Indian Food Aftershocks
I love indian food. Love it. Own a bunch of cookbooks about it, have a bag where I segregate out my stinkier indian spices, seek out south indian food when I travel, cook it from time to time. Great stuff.
But. Pretty much every time I eat it, my stomach stays pretty busy for the next 12 hours. Not really upset, per se, but … active. And a lot of times, this means I sleep poorly and have lots of bizarre dreams.
For instance, last night:
- Out with Kate. Stopped by a gas station. Kate wanted a candy bar. I wanted a Kit-Kat. Hers was $5.05, mine $0.99.

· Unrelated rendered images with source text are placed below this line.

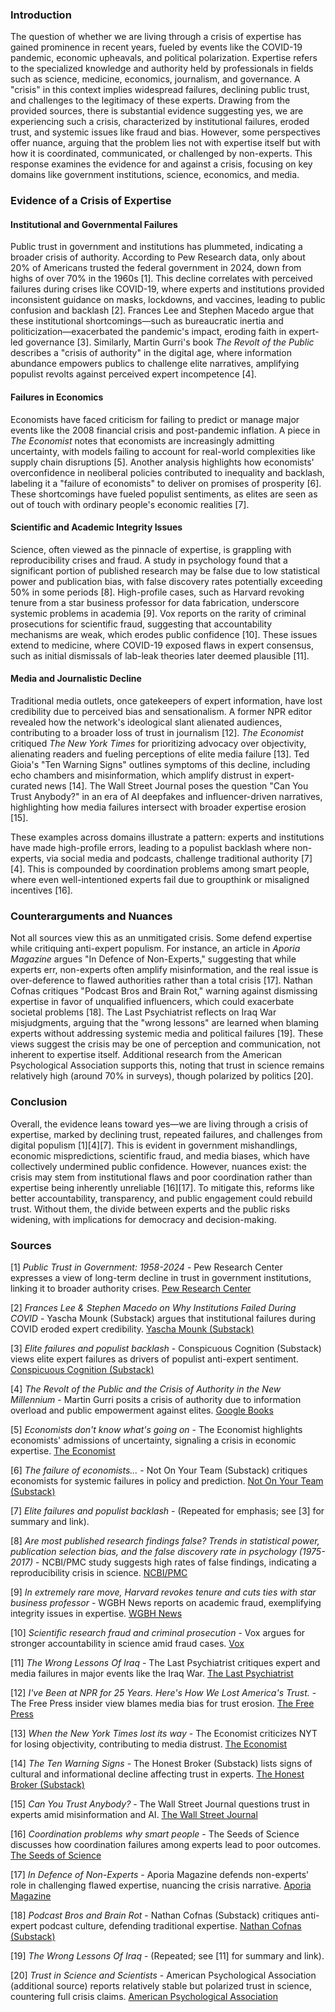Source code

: ### Introduction

The question of whether we are living through a crisis of expertise has gained prominence in recent years, fueled by events like the COVID-19 pandemic, economic upheavals, and political polarization. Expertise refers to the specialized knowledge and authority held by professionals in fields such as science, medicine, economics, journalism, and governance. A "crisis" in this context implies widespread failures, declining public trust, and challenges to the legitimacy of these experts. Drawing from the provided sources, there is substantial evidence suggesting yes, we are experiencing such a crisis, characterized by institutional failures, eroded trust, and systemic issues like fraud and bias. However, some perspectives offer nuance, arguing that the problem lies not with expertise itself but with how it is coordinated, communicated, or challenged by non-experts. This response examines the evidence for and against a crisis, focusing on key domains like government institutions, science, economics, and media.

### Evidence of a Crisis of Expertise

#### Institutional and Governmental Failures
Public trust in government and institutions has plummeted, indicating a broader crisis of authority. According to Pew Research data, only about 20% of Americans trusted the federal government in 2024, down from highs of over 70% in the 1960s [1]. This decline correlates with perceived failures during crises like COVID-19, where experts and institutions provided inconsistent guidance on masks, lockdowns, and vaccines, leading to public confusion and backlash [2]. Frances Lee and Stephen Macedo argue that these institutional shortcomings—such as bureaucratic inertia and politicization—exacerbated the pandemic's impact, eroding faith in expert-led governance [3]. Similarly, Martin Gurri's book *The Revolt of the Public* describes a "crisis of authority" in the digital age, where information abundance empowers publics to challenge elite narratives, amplifying populist revolts against perceived expert incompetence [4].

#### Failures in Economics
Economists have faced criticism for failing to predict or manage major events like the 2008 financial crisis and post-pandemic inflation. A piece in *The Economist* notes that economists are increasingly admitting uncertainty, with models failing to account for real-world complexities like supply chain disruptions [5]. Another analysis highlights how economists' overconfidence in neoliberal policies contributed to inequality and backlash, labeling it a "failure of economists" to deliver on promises of prosperity [6]. These shortcomings have fueled populist sentiments, as elites are seen as out of touch with ordinary people's economic realities [7].

#### Scientific and Academic Integrity Issues
Science, often viewed as the pinnacle of expertise, is grappling with reproducibility crises and fraud. A study in psychology found that a significant portion of published research may be false due to low statistical power and publication bias, with false discovery rates potentially exceeding 50% in some periods [8]. High-profile cases, such as Harvard revoking tenure from a star business professor for data fabrication, underscore systemic problems in academia [9]. Vox reports on the rarity of criminal prosecutions for scientific fraud, suggesting that accountability mechanisms are weak, which erodes public confidence [10]. These issues extend to medicine, where COVID-19 exposed flaws in expert consensus, such as initial dismissals of lab-leak theories later deemed plausible [11].

#### Media and Journalistic Decline
Traditional media outlets, once gatekeepers of expert information, have lost credibility due to perceived bias and sensationalism. A former NPR editor revealed how the network's ideological slant alienated audiences, contributing to a broader loss of trust in journalism [12]. *The Economist* critiqued *The New York Times* for prioritizing advocacy over objectivity, alienating readers and fueling perceptions of elite media failure [13]. Ted Gioia's "Ten Warning Signs" outlines symptoms of this decline, including echo chambers and misinformation, which amplify distrust in expert-curated news [14]. The Wall Street Journal poses the question "Can You Trust Anybody?" in an era of AI deepfakes and influencer-driven narratives, highlighting how media failures intersect with broader expertise erosion [15].

These examples across domains illustrate a pattern: experts and institutions have made high-profile errors, leading to a populist backlash where non-experts, via social media and podcasts, challenge traditional authority [7][4]. This is compounded by coordination problems among smart people, where even well-intentioned experts fail due to groupthink or misaligned incentives [16].

### Counterarguments and Nuances
Not all sources view this as an unmitigated crisis. Some defend expertise while critiquing anti-expert populism. For instance, an article in *Aporia Magazine* argues "In Defence of Non-Experts," suggesting that while experts err, non-experts often amplify misinformation, and the real issue is over-deference to flawed authorities rather than a total crisis [17]. Nathan Cofnas critiques "Podcast Bros and Brain Rot," warning against dismissing expertise in favor of unqualified influencers, which could exacerbate societal problems [18]. The Last Psychiatrist reflects on Iraq War misjudgments, arguing that the "wrong lessons" are learned when blaming experts without addressing systemic media and political failures [19]. These views suggest the crisis may be one of perception and communication, not inherent to expertise itself. Additional research from the American Psychological Association supports this, noting that trust in science remains relatively high (around 70% in surveys), though polarized by politics [20].

### Conclusion
Overall, the evidence leans toward yes—we are living through a crisis of expertise, marked by declining trust, repeated failures, and challenges from digital populism [1][4][7]. This is evident in government mishandlings, economic mispredictions, scientific fraud, and media biases, which have collectively undermined public confidence. However, nuances exist: the crisis may stem from institutional flaws and poor coordination rather than expertise being inherently unreliable [16][17]. To mitigate this, reforms like better accountability, transparency, and public engagement could rebuild trust. Without them, the divide between experts and the public risks widening, with implications for democracy and decision-making.

### Sources
[1] *Public Trust in Government: 1958-2024* - Pew Research Center expresses a view of long-term decline in trust in government institutions, linking it to broader authority crises. [Pew Research Center](https://www.pewresearch.org/politics/2024/06/24/public-trust-in-government-1958-2024/)

[2] *Frances Lee & Stephen Macedo on Why Institutions Failed During COVID* - Yascha Mounk (Substack) argues that institutional failures during COVID eroded expert credibility. [Yascha Mounk (Substack)](https://yaschamounk.substack.com/p/frances-lee-and-stephen-macedo)

[3] *Elite failures and populist backlash* - Conspicuous Cognition (Substack) views elite expert failures as drivers of populist anti-expert sentiment. [Conspicuous Cognition (Substack)](https://www.conspicuouscognition.com/p/elite-failures-and-populist-backlash)

[4] *The Revolt of the Public and the Crisis of Authority in the New Millennium* - Martin Gurri posits a crisis of authority due to information overload and public empowerment against elites. [Google Books](https://www.google.com/books/edition/The_Revolt_of_the_Public_and_the_Crisis/qD-1vAEACAAJ)

[5] *Economists don't know what's going on* - The Economist highlights economists' admissions of uncertainty, signaling a crisis in economic expertise. [The Economist](https://www.economist.com/finance-and-economics/2025/04/24/economists-dont-know-whats-going-on)

[6] *The failure of economists...* - Not On Your Team (Substack) critiques economists for systemic failures in policy and prediction. [Not On Your Team (Substack)](https://www.notonyourteam.co.uk/p/the-failure-of-economists)

[7] *Elite failures and populist backlash* - (Repeated for emphasis; see [3] for summary and link).

[8] *Are most published research findings false? Trends in statistical power, publication selection bias, and the false discovery rate in psychology (1975-2017)* - NCBI/PMC study suggests high rates of false findings, indicating a reproducibility crisis in science. [NCBI/PMC](https://pmc.ncbi.nlm.nih.gov/articles/PMC10581498/)

[9] *In extremely rare move, Harvard revokes tenure and cuts ties with star business professor* - WGBH News reports on academic fraud, exemplifying integrity issues in expertise. [WGBH News](https://www.wgbh.org/news/education-news/2025-05-25/in-extremely-rare-move-harvard-revokes-tenure-and-cuts-ties-with-star-business-professor)

[10] *Scientific research fraud and criminal prosecution* - Vox argues for stronger accountability in science amid fraud cases. [Vox](https://www.vox.com/future-perfect/368350/scientific-research-fraud-crime-jail-time)

[11] *The Wrong Lessons Of Iraq* - The Last Psychiatrist critiques expert and media failures in major events like the Iraq War. [The Last Psychiatrist](https://thelastpsychiatrist.com/2007/05/the_wrong_lessons_of_iraq.html)

[12] *I've Been at NPR for 25 Years. Here's How We Lost America's Trust.* - The Free Press insider view blames media bias for trust erosion. [The Free Press](https://www.thefp.com/p/npr-editor-how-npr-lost-americas-trust)

[13] *When the New York Times lost its way* - The Economist criticizes NYT for losing objectivity, contributing to media distrust. [The Economist](https://www.economist.com/1843/2023/12/14/when-the-new-york-times-lost-its-way)

[14] *The Ten Warning Signs* - The Honest Broker (Substack) lists signs of cultural and informational decline affecting trust in experts. [The Honest Broker (Substack)](https://www.honest-broker.com/p/the-ten-warning-signs)

[15] *Can You Trust Anybody?* - The Wall Street Journal questions trust in experts amid misinformation and AI. [The Wall Street Journal](https://www.wsj.com/opinion/can-you-trust-anybody-president-media-influencer-ai-aa13b7ea)

[16] *Coordination problems why smart people* - The Seeds of Science discusses how coordination failures among experts lead to poor outcomes. [The Seeds of Science](https://www.theseedsofscience.pub/p/coordination-problems-why-smart-people)

[17] *In Defence of Non-Experts* - Aporia Magazine defends non-experts' role in challenging flawed expertise, nuancing the crisis narrative. [Aporia Magazine](https://www.aporiamagazine.com/p/in-defence-of-non-experts)

[18] *Podcast Bros and Brain Rot* - Nathan Cofnas (Substack) critiques anti-expert podcast culture, defending traditional expertise. [Nathan Cofnas (Substack)](https://ncofnas.com/p/podcast-bros-and-brain-rot)

[19] *The Wrong Lessons Of Iraq* - (Repeated; see [11] for summary and link).

[20] *Trust in Science and Scientists* - American Psychological Association (additional source) reports relatively stable but polarized trust in science, countering full crisis claims. [American Psychological Association](https://www.apa.org/monitor/2022/01/special-trust-science)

- At a fancy restaurant, later on. The waiter barely manages to whisk away our ramekins filled with lemon water before we commit the faux pas of dipping our escargot in them. (We were supposed to dip them in the smaller containers of lemon-butter. Oops.) Then some family friends of Kate’s show up and take the other two seats at our table, since the restaurant is full. They give us some belated wedding gifts, including a gorgeous all-wood spaetzle maker which I’m sure doesn’t exist in real life. Imagine if Dana Robes made a spaetzle maker.
- At Wesleyan for reunion, I have to borrow my mom’s surprisingly cool cell phone to negotiate with the people who currently own my grandfather’s boat, Dovekie about how much it would cost for me to buy her back from them. I woke up very concerned about running up my mom’s phone bill, and it took several minutes to shake the concern and realize that it wasn’t real.
As it was, we went to bed at 10:45, I woke up at 4 with a very full bladder, and tossed and turned until Kate got up at 5:40 to go to work. (Fortunately, the kingsize bed we’re sleeping on is big enough that tossing and turning doesn’t tend to affect Kate much.)
So now it’s a grey day, there are lawn mowers rolling around outside, I’ve got a several very tight deadlines this week as I transition into new job responsibilities, and I feel like I’ve got sand in my brain. Welcome to Monday.